In cosa l’Ungheria può arricchire l’Europa?
La puszta, il gulyás/gulasch, Béla Bartók, Péter Esterházy, Imre Kertész, András Schiff, il lago Balaton. E poi aggiungerei anche la rivoluzione che abbiamo avuto nel 1956. Che è una storia molto, ma molto più sfaccettata di come la si interpreta oggi. C’è poi da dire che sono cose molto diverse quelle che può offrire il popolo dell’Ungheria, rispetto a quelle che può offrire il governo del paese, o l’ideologia ufficiale del paese, o i suoi intellettuali, o la sua clientela economica, la sua terra, il suo paesaggio. Bisogna scegliere. Penso che ognuna di queste scelte possa comportare degli insegnamenti interessanti.
Perché scrive?
Detto così sembra una cosa strana, ma l’obiettivo della letteratura in fondo è il lettore. Arrivare a qualcuno, a una persona che non sappiamo chi sia. Essere presenti in un luogo estraneo, a qualcuno che è diverso da te, che non sei tu. A me non interessa il lettore, nel senso che non ci penso quando scrivo, eppure scrivo per lui, non è vero? Ci si metterebbe a scrivere sapendo che mai nessuno leggerà quelle righe, le storie su cui si sta lavorando?
Dio probabilmente non sa leggere; lui, secondo me, è un analfabeta. Lo lascerei fuori da questo discorso dunque. Per quanto mi riguarda, scrivo anche per aver meno paura. Al contrario di molti scrittori, io amo scrivere. La scrittura è ubriacatura, è sogno, è cinema, è Amarcord. Una certa, meravigliosa forma del respirare. Sono nello stesso posto, eppure sono anche altrove. Sono lontanissimo, eppure non mi sono mai mosso.

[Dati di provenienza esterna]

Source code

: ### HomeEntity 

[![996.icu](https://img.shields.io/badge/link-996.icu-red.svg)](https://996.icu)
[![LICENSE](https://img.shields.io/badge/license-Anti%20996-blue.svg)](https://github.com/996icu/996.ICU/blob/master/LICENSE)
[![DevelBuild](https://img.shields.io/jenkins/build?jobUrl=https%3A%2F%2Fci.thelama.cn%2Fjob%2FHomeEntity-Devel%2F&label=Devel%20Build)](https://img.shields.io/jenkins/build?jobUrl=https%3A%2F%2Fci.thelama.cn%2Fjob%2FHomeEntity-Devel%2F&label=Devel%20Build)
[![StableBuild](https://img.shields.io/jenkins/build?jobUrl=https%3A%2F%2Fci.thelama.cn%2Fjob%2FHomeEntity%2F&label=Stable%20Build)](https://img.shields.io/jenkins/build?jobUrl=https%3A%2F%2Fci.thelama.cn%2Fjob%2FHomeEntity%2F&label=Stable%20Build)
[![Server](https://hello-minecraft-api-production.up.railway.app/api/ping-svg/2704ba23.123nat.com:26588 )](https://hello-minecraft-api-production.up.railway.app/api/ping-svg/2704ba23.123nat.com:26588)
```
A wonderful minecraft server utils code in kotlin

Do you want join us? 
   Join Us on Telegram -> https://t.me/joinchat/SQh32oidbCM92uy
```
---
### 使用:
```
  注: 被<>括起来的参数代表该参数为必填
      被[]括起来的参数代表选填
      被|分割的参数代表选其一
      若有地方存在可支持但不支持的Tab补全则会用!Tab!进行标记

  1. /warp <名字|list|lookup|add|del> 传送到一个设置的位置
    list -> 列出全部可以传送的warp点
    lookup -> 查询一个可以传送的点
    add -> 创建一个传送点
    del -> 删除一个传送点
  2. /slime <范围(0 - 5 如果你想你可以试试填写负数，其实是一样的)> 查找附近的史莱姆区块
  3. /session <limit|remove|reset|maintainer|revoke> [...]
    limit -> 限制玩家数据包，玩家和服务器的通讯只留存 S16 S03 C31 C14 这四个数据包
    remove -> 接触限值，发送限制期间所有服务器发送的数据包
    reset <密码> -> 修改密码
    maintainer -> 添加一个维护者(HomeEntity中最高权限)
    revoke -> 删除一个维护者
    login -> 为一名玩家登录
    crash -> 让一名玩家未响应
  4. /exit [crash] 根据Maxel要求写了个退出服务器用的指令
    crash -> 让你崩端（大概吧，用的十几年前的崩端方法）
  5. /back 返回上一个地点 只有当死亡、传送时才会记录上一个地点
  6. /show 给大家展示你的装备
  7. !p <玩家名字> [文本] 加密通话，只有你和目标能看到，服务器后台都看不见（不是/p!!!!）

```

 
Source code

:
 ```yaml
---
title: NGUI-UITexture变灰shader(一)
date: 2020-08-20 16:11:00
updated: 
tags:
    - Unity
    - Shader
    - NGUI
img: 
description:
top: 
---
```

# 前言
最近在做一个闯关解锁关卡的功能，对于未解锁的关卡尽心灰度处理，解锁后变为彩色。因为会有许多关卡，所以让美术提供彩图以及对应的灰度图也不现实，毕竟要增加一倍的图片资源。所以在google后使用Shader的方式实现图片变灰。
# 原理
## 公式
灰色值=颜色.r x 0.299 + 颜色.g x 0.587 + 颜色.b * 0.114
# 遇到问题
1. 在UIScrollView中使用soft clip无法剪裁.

Diversi autori ungheresi recentemente pubblicati in Italia – lei, Ádám Bodor, László Krasznahorkai – sono accomunati da uno sguardo allucinato e inquietato sulla realtà, molto diverso da quello a cui siamo stati abituati per esempio dalla letteratura anglofona. Questo sguardo ha radici comuni?
Quello che posso dire di certo è che questa letteratura così variegata ha un comune denominatore, e cioè il fatto che Krasznahorkai, Bodor, e naturalmente anche Imre Kertész o Péter Nádas hanno già avuto modo di incontrare il Mostro. Il mostro è uno speciale fenomeno est-europeo. Ogni tanto appare, a volte si trattiene a lungo, e non si può nemmeno dire che incrudelisca più di tanto, capita anzi che faccia quasi le moine. Per quanto riguarda Péter Esterházy non posso dire con certezza che l’abbia visto, ma di sicuro ha avuto modo di osservare piuttosto da vicino i segni dell’attività di questo mostro.
Chi ha incontrato il mostro del luogo almeno una volta, da allora in poi non si sforzerà più di mettere le proprie frasi in giacca e cravatta, non le pettinerà più come se dovessero servire per una dissertazione politicamente corretta in occasione di qualche educata conferenza. Serve un abbigliamento diverso quando si sa che quel mostro, quella specie di orco, non è andato via, e di conseguenza può ricomparire in qualsiasi momento.